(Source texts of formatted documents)
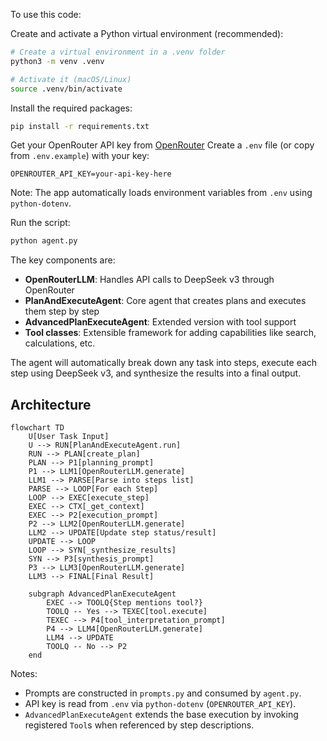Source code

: To use this code:

Create and activate a Python virtual environment (recommended):

```bash
# Create a virtual environment in a .venv folder
python3 -m venv .venv

# Activate it (macOS/Linux)
source .venv/bin/activate
```

Install the required packages:

```bash
pip install -r requirements.txt
```

Get your OpenRouter API key from [OpenRouter](https://openrouter.ai/keys)
Create a `.env` file (or copy from `.env.example`) with your key:

```
OPENROUTER_API_KEY=your-api-key-here
```

Note: The app automatically loads environment variables from `.env` using `python-dotenv`.

Run the script:

```bash
python agent.py
```
The key components are:

- **OpenRouterLLM**: Handles API calls to DeepSeek v3 through OpenRouter
- **PlanAndExecuteAgent**: Core agent that creates plans and executes them step by step
- **AdvancedPlanExecuteAgent**: Extended version with tool support
- **Tool classes**: Extensible framework for adding capabilities like search, calculations, etc.

The agent will automatically break down any task into steps, execute each step using DeepSeek v3, and synthesize the results into a final output.

## Architecture

```mermaid
flowchart TD
    U[User Task Input]
    U --> RUN[PlanAndExecuteAgent.run]
    RUN --> PLAN[create_plan]
    PLAN --> P1[planning_prompt]
    P1 --> LLM1[OpenRouterLLM.generate]
    LLM1 --> PARSE[Parse into steps list]
    PARSE --> LOOP[For each Step]
    LOOP --> EXEC[execute_step]
    EXEC --> CTX[_get_context]
    EXEC --> P2[execution_prompt]
    P2 --> LLM2[OpenRouterLLM.generate]
    LLM2 --> UPDATE[Update step status/result]
    UPDATE --> LOOP
    LOOP --> SYN[_synthesize_results]
    SYN --> P3[synthesis_prompt]
    P3 --> LLM3[OpenRouterLLM.generate]
    LLM3 --> FINAL[Final Result]

    subgraph AdvancedPlanExecuteAgent
        EXEC --> TOOLQ{Step mentions tool?}
        TOOLQ -- Yes --> TEXEC[tool.execute]
        TEXEC --> P4[tool_interpretation_prompt]
        P4 --> LLM4[OpenRouterLLM.generate]
        LLM4 --> UPDATE
        TOOLQ -- No --> P2
    end
```

Notes:
- Prompts are constructed in `prompts.py` and consumed by `agent.py`.
- API key is read from `.env` via `python-dotenv` (`OPENROUTER_API_KEY`).
- `AdvancedPlanExecuteAgent` extends the base execution by invoking registered `Tool`s when referenced by step descriptions.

§ **What is required**
Set down exactly the lines beginning at the one that holds "- **AdvancedPlanExecuteAgent**: Extended" and ending with the last line of the data.

§ **Response to this exercise**
- **AdvancedPlanExecuteAgent**: Extended version with tool support
- **Tool classes**: Extensible framework for adding capabilities like search, calculations, etc.

The agent will automatically break down any task into steps, execute each step using DeepSeek v3, and synthesize the results into a final output.

## Architecture

```mermaid
flowchart TD
    U[User Task Input]
    U --> RUN[PlanAndExecuteAgent.run]
    RUN --> PLAN[create_plan]
    PLAN --> P1[planning_prompt]
    P1 --> LLM1[OpenRouterLLM.generate]
    LLM1 --> PARSE[Parse into steps list]
    PARSE --> LOOP[For each Step]
    LOOP --> EXEC[execute_step]
    EXEC --> CTX[_get_context]
    EXEC --> P2[execution_prompt]
    P2 --> LLM2[OpenRouterLLM.generate]
    LLM2 --> UPDATE[Update step status/result]
    UPDATE --> LOOP
    LOOP --> SYN[_synthesize_results]
    SYN --> P3[synthesis_prompt]
    P3 --> LLM3[OpenRouterLLM.generate]
    LLM3 --> FINAL[Final Result]

    subgraph AdvancedPlanExecuteAgent
        EXEC --> TOOLQ{Step mentions tool?}
        TOOLQ -- Yes --> TEXEC[tool.execute]
        TEXEC --> P4[tool_interpretation_prompt]
        P4 --> LLM4[OpenRouterLLM.generate]
        LLM4 --> UPDATE
        TOOLQ -- No --> P2
    end
```

Notes:
- Prompts are constructed in `prompts.py` and consumed by `agent.py`.
- API key is read from `.env` via `python-dotenv` (`OPENROUTER_API_KEY`).
- `AdvancedPlanExecuteAgent` extends the base execution by invoking registered `Tool`s when referenced by step descriptions.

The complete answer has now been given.